Mamgark himself has returned to Hubbart Point as a hunting ground for decades, just like his ancestors have returned for generations. Christopher Debicki, Vice President for Ocean North, said his organization co-sponsored an archeological dig at Hubbart Point to understand and showcase the human connection with the marine mammals there. Items found in the dig date carbon-date back over a millennium, pointing to an abundance that has lasted for countless generations of harvesting.
In recent years, the region 70 kilometres north of Churchill has become an adventure tourism destination.

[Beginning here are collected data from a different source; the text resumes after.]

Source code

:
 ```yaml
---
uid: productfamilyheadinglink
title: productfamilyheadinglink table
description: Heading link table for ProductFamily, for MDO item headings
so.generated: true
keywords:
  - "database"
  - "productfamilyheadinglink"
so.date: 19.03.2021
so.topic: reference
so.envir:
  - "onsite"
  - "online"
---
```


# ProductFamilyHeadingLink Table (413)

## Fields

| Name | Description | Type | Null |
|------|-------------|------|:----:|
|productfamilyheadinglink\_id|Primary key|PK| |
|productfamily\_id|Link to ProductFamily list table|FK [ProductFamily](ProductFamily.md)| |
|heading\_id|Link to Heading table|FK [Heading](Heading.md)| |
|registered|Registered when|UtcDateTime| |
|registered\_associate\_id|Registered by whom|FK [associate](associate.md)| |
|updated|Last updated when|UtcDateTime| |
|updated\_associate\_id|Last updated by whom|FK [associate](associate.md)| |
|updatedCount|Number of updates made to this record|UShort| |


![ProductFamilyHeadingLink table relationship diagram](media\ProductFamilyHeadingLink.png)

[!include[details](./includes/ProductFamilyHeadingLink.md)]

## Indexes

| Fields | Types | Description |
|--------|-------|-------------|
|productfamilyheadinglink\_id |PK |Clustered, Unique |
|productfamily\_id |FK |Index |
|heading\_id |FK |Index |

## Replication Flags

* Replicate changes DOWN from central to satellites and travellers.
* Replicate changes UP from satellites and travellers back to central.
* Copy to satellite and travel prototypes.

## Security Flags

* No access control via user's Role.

But without a cultural and education component, it’s tourism predicated on the natural world as a “terra nullius,” a Latin term for “nobody’s land” that was used for centuries to justify colonization — including here.

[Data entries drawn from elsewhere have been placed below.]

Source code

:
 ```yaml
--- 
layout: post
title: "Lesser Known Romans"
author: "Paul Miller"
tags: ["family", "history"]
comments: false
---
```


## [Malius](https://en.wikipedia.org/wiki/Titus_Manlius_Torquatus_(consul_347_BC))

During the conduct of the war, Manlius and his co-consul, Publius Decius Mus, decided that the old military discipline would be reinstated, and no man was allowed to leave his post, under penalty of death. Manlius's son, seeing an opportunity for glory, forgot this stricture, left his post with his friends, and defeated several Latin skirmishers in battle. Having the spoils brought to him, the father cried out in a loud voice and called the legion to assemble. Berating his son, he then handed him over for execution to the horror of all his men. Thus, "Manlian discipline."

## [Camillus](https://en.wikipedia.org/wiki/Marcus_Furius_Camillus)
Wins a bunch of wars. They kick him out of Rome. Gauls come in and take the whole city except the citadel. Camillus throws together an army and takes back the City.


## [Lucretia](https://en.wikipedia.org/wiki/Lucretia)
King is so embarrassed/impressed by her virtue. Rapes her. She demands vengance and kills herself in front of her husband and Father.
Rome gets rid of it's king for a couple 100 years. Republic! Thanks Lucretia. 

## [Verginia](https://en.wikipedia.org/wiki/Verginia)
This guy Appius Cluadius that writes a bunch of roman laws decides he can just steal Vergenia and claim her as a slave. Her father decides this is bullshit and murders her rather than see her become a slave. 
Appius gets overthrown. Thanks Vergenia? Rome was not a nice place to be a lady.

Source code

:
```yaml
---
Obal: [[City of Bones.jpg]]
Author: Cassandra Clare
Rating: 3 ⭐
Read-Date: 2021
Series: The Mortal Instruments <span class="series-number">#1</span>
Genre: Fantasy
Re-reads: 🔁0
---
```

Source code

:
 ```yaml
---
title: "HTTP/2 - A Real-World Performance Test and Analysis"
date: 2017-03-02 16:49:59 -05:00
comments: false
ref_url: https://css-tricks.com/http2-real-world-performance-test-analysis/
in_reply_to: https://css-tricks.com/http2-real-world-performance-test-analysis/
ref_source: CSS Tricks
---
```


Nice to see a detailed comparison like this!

People visiting a place they expect to be empty of humans and bursting with wildlife may be understandably shocked to see locals butchering that wildlife to bring home to their families.
Mamgark felt the alienation firsthand that day on shore. “I was even thinking, like, ‘have they ever seen us? Do they even know us?’”
Conservation, in that context, becomes fraught: if the idea is to protect a landscape from humans, what happens to the humans who are enmeshed with the landscape? The question is no longer academic in Churchill. The town and the Indigenous communities up and down the Hudson Bay coast will be the ultimate decision-makers over plans to establish a new National Marine Conservation Area (NMCA) in the coming years down the west coast of the bay.
Consultation is still a long road ahead, and many tourism operators in town are skeptical about what federal regulations passed down from Ottawa bureaucrats will mean for their livelihood.
Currently, Manitoba’s north coast tourism remains unregulated and unmanaged in any systematic way. Conservationists like Debicki argue that a “management table” under the auspices of an NMCA can ensure that the tourism industry in Churchill has longevity, sustainability, and good practices.
Without regulation, there is a risk of over-tourism as companies jump at the chance to serve consumers a sighting of a polar bear or beluga whale. The risks of tourists crowding out local people and culture, alongside the abundance of biodiversity (western Hudson Bay and its three estuaries house the world’s world’s largest population of beluga whales), makes Debicki think the NMCA is a no-brainer.
“This area has been highly productive over a very long time scale,” Debicki said. “So I think that also really reinforces the case for a protected area.”
But a NMCA is not guaranteed to succeed unless the people of Churchill, including its tourism operators, decide it is in their best interest to move forward with the project.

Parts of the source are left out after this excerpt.